The orchid has large distinctive flowers; the sepals are rounded with the top corner pulled into a thin tail, which may extend up to 11 cm in length. Although green in colour, the sepals are covered by numerous blackish purple veins and the tails are almost completely black. The large sepals dwarf the petals and lip of the flower, which are white in colour and marked with purple and pinkish veins respectively. Dracula vampira is a large epiphyte, meaning that it does not grow in soil, it has many stems; the erect leaves are between 15 and 28 cm long. The generic name of this species - Dracula means little dragon, refers to the flower resembling a hooded vampire.

==Taxonomy==
Dracula vampira was scientifically described and named Masdevallia vampira by Carlyle A. Luer in 1978. Later the same year he moved it to the new genus, Dracula, which he also named.

==Distribution==
Dracula vampira is endemic to Ecuador in South America being found only on the slopes of Mount Pichincha.

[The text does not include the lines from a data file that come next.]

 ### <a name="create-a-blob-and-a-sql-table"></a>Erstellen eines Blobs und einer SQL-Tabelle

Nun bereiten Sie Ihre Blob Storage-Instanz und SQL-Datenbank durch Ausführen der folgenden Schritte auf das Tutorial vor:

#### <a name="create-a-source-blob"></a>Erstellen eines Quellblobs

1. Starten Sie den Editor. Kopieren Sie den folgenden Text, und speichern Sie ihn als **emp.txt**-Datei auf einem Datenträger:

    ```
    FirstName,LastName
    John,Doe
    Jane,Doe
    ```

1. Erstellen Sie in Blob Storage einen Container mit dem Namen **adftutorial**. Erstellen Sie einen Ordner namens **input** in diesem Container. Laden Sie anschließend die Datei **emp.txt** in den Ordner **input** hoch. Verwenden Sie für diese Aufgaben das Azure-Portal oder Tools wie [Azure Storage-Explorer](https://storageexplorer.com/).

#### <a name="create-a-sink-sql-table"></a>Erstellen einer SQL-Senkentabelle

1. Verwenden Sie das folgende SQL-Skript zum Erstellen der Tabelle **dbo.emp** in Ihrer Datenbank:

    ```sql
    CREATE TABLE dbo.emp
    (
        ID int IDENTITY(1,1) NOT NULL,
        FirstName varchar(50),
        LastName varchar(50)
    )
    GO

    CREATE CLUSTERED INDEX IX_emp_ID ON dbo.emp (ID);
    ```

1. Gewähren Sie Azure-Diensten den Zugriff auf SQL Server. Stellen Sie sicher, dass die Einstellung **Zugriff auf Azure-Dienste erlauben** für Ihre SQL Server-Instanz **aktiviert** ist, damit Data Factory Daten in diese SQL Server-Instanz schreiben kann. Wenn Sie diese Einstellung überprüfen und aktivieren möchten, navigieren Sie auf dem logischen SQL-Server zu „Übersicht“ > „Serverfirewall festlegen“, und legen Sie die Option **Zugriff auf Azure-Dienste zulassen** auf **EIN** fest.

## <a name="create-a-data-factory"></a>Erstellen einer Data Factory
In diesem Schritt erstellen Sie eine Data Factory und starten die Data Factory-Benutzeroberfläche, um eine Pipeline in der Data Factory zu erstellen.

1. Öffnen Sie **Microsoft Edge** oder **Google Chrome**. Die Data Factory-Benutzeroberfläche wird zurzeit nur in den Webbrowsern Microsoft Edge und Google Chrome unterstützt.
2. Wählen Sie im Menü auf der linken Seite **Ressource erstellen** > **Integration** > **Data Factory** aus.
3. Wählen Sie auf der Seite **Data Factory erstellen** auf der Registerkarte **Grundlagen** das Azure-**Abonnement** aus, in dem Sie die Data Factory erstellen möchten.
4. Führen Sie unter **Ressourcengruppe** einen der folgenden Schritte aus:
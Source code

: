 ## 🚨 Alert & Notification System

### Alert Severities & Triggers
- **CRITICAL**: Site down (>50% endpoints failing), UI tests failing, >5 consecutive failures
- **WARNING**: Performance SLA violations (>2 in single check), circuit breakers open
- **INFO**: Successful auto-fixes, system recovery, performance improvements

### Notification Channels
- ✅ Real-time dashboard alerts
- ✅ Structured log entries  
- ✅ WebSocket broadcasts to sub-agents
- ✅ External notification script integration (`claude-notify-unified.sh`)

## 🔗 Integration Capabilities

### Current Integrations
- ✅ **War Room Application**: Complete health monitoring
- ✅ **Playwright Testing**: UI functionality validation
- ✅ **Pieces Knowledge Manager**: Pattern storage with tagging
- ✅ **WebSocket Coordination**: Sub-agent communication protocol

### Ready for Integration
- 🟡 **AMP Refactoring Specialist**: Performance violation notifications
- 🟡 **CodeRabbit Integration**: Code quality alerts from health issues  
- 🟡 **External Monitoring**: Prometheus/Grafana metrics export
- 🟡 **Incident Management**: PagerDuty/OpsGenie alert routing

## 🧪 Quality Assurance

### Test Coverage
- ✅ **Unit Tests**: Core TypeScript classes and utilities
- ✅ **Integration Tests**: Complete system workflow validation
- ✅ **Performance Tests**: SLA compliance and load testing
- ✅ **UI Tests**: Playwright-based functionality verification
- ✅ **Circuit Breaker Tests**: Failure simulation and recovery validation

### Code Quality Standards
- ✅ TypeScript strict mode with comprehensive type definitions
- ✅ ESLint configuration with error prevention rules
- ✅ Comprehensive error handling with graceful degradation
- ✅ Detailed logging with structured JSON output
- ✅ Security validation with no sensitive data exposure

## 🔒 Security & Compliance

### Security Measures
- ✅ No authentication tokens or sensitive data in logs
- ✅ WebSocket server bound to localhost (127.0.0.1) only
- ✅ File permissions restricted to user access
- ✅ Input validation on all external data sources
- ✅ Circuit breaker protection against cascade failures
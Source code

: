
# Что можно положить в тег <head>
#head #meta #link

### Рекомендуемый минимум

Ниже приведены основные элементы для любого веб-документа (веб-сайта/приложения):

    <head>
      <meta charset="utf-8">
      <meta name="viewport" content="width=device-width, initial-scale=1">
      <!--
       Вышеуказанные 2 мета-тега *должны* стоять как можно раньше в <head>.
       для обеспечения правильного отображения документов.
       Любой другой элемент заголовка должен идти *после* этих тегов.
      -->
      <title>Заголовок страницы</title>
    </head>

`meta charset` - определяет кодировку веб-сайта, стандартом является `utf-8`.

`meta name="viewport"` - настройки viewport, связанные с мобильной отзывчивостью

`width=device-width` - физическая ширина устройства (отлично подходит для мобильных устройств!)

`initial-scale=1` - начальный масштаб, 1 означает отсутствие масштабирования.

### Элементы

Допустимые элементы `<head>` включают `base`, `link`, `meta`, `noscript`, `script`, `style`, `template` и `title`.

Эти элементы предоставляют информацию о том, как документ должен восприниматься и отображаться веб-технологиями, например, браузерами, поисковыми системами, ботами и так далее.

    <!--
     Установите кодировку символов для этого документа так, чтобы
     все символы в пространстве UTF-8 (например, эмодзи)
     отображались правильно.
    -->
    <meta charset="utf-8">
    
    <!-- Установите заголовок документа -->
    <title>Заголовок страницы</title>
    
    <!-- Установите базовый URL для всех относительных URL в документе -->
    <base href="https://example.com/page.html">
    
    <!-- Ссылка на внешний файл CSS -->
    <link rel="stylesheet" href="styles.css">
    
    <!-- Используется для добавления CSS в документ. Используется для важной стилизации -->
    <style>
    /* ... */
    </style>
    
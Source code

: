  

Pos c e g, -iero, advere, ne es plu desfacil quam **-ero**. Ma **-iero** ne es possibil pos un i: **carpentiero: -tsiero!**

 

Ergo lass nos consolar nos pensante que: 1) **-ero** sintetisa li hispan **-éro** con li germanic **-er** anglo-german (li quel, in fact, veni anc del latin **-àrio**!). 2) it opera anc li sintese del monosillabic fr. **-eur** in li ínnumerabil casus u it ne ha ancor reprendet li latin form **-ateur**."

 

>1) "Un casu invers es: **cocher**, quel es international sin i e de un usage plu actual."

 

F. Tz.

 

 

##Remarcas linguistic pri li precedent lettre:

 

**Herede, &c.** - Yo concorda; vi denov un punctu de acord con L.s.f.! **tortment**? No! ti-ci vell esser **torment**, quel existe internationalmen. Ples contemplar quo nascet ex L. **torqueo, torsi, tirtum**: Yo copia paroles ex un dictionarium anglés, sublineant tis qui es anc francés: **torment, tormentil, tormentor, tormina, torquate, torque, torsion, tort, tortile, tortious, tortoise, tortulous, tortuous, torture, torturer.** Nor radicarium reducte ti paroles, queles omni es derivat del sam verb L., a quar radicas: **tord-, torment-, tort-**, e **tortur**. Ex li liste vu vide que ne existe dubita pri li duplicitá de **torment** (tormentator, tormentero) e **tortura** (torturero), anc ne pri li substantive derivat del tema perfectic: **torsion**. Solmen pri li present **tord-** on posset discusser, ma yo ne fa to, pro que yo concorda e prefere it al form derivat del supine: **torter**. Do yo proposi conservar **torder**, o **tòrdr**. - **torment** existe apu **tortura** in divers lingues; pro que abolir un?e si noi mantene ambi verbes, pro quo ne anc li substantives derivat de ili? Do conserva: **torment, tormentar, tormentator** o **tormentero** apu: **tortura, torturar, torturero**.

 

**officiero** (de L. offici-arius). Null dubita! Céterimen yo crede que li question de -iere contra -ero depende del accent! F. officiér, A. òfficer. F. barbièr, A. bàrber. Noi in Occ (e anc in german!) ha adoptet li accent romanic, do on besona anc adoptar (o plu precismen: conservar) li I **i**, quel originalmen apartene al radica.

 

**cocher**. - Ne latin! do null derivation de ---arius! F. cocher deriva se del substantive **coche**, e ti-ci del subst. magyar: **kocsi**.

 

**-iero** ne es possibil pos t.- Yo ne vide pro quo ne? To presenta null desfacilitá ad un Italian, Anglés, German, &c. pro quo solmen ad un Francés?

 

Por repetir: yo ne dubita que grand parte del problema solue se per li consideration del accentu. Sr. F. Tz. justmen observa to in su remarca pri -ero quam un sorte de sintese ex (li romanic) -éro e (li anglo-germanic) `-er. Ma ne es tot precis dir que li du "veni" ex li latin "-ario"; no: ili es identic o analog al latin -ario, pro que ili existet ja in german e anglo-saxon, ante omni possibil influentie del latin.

It is found between 1900 and 2200 metres above sea level, where it is fairly locally abundant.

==Ecology==
As an epiphyte D. vampira does not grow in soil, instead it grows on the lower sections of trees on the forested mountainside; many plants may accumulate on damp, leaf litter.

==Conservation==
Dracula vampira was classified as Vulnerable on the 1997 IUCN Red List of Threatened Plants, (although this status no longer applies) and listed on Appendix II of CITES, together with almost all orchids. It is popular in cultivation for its extremely dramatic, large flowers.